Replication Exercise
Replication exercises are adapted from Gary King’s work here and here. At its core, replication is the process of re-running a study using the authors’ original data and code, and checking whether you can recover the published results (and, when relevant, bringing new data into the conversation). Replication matters because it is how scientific knowledge becomes credible, cumulative, and actually useful.
For our purposes, replication is primarily an educational tool. A common saying in science is that you only really learn a method once you use it in your own work.
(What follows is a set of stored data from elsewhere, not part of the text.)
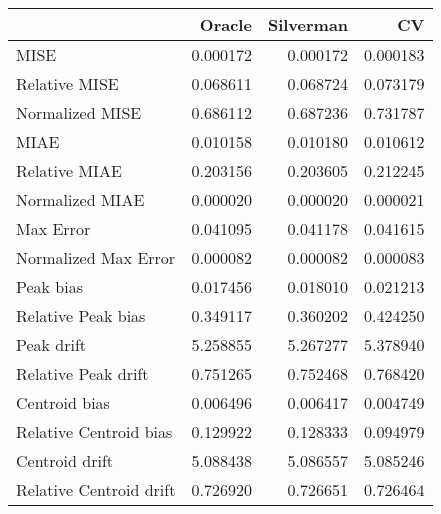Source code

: \begin{tabular}{lrrr}
  \hline
 & Oracle & Silverman & CV \\ 
  \hline
MISE & 0.000172 & 0.000172 & 0.000183 \\ 
  Relative MISE & 0.068611 & 0.068724 & 0.073179 \\ 
  Normalized MISE & 0.686112 & 0.687236 & 0.731787 \\ 
  MIAE & 0.010158 & 0.010180 & 0.010612 \\ 
  Relative MIAE & 0.203156 & 0.203605 & 0.212245 \\ 
  Normalized MIAE & 0.000020 & 0.000020 & 0.000021 \\ 
  Max Error & 0.041095 & 0.041178 & 0.041615 \\ 
  Normalized Max Error & 0.000082 & 0.000082 & 0.000083 \\ 
  Peak bias & 0.017456 & 0.018010 & 0.021213 \\ 
  Relative Peak bias & 0.349117 & 0.360202 & 0.424250 \\ 
  Peak drift & 5.258855 & 5.267277 & 5.378940 \\ 
  Relative Peak drift & 0.751265 & 0.752468 & 0.768420 \\ 
  Centroid bias & 0.006496 & 0.006417 & 0.004749 \\ 
  Relative Centroid bias & 0.129922 & 0.128333 & 0.094979 \\ 
  Centroid drift & 5.088438 & 5.086557 & 5.085246 \\ 
  Relative Centroid drift & 0.726920 & 0.726651 & 0.726464 \\ 
   \hline
\end{tabular}
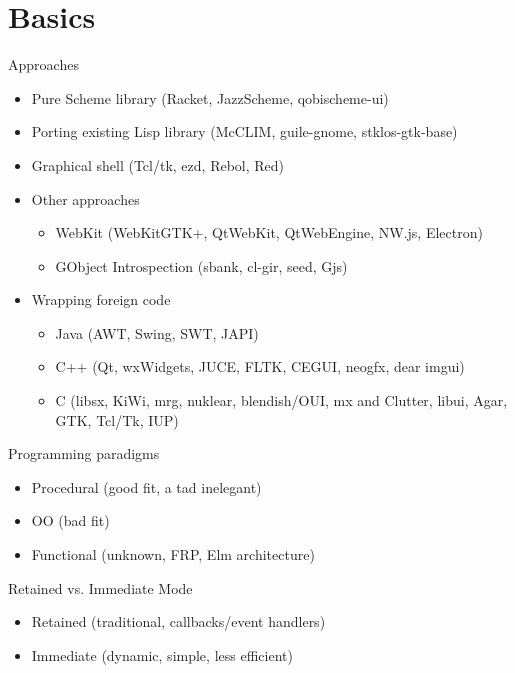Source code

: \documentclass[presentation]{beamer}
\begin{document}
\section{Basics}
\label{sec-2}

\begin{frame}[label=sec-2-1]{Approaches}
\begin{itemize}
\item Pure Scheme library (Racket, JazzScheme, qobischeme-ui)
\item Porting existing Lisp library (McCLIM, guile-gnome, stklos-gtk-base)
\item Graphical shell (Tcl/tk, ezd, Rebol, Red)
\item Other approaches
\begin{itemize}
\item WebKit (WebKitGTK+, QtWebKit, QtWebEngine, NW.js, Electron)
\item GObject Introspection (sbank, cl-gir, seed, Gjs)
\end{itemize}
\item Wrapping foreign code
\begin{itemize}
\item Java (AWT, Swing, SWT, JAPI)
\item C++ (Qt, wxWidgets, JUCE, FLTK, CEGUI, neogfx, dear imgui)
\item C (libsx, KiWi, mrg, nuklear, blendish/OUI, mx and Clutter, libui,
Agar, GTK, Tcl/Tk, IUP)
\end{itemize}
\end{itemize}
\end{frame}

\begin{frame}[label=sec-2-2]{Programming paradigms}
\begin{itemize}
\item Procedural (good fit, a tad inelegant)
\item OO (bad fit)
\item Functional (unknown, FRP, Elm architecture)
\end{itemize}
\end{frame}

\begin{frame}[label=sec-2-3]{Retained vs. Immediate Mode}
\begin{itemize}
\item Retained (traditional, callbacks/event handlers)
\item Immediate (dynamic, simple, less efficient)
\end{itemize}
\end{frame}
\end{document}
Since we do not have the time to write three full papers in one semester, we will instead take advantage of published research with openly available datasets and code, and treat replication as a structured, step-by-step way of learning by doing.
The replication exercise is worth 30% of your grade.
Key Date
- Week 3: Choose a paper to replicate.
- Week 12: Present your replication.
- EOD Friday Week 12: Upload paper and code to repository.
Step-by-Step for Replication
Here is what this exercise will look like:
Step 1: Choosing a paper to replicate
By the end of Week 3, you should select one article from the syllabus to replicate.-
Step 2: Acquiring the data and code
Many journals now have open-data and open-materials expectations, which means authors will often make their replication files available (commonly on GitHub or the Harvard Dataverse). Your first task is to locate the data and code associated with your chosen article.If the article does not have replication materials publicly available, you should:
- Politely contact the authors and request the replication materials; and
- If you do not receive a response within a reasonable amount of time, select a different article.
-
Step 3: Presentation
In Week 12, you will present your replication efforts. Your presentation should include:- Introduction: a short summary of the article and its main claims;
- Methods: a description of the data and empirical strategy used in the article;
- Results: what you were able to replicate (tables, figures, key quantities);
- Differences: any differences between your results and the authors’ results;
- Replication autopsy: what worked, what did not, and where things got stuck (this is often the most informative part);
- Extension: if you were writing this paper today, what would you do differently? Where would you innovate?
-
Step 4: Replication repository and report
By end-of-day Friday of the replication week, you should share your replication materials with me and your classmates. Your replication package should include:- A GitHub repository with a clear, well-documented
README. (A model is available here.) - Your presentation as a PDF;
- The code used in your replication as a reproducible notebook (R Markdown or Jupyter);
- A short written report (maximum 5 pages; fewer is totally fine) summarizing the replication process, with emphasis on four parts of your presentation: Results, Differences, Replication autopsy, and Extension.
- A GitHub repository with a clear, well-documented
In addition to following the requirements above, the replication exercises will also be graded on accuracy and the quality of your programming style. For instance, I will be looking for:
- All code must run.
- Solutions should be readable:
- Code should be thoroughly commented (I should be able to understand the code’s purpose by reading the comments).
- Coding solutions should be broken up into individual code chunks in Jupyter or R Markdown notebooks, not clumped together into one large code chunk.
- Each student-defined function should include a docstring explaining what the function does, each input argument, and what the function returns (only if using functions).
- Commentary, responses, and/or solutions should be written in Markdown and should explain the outputs sufficiently.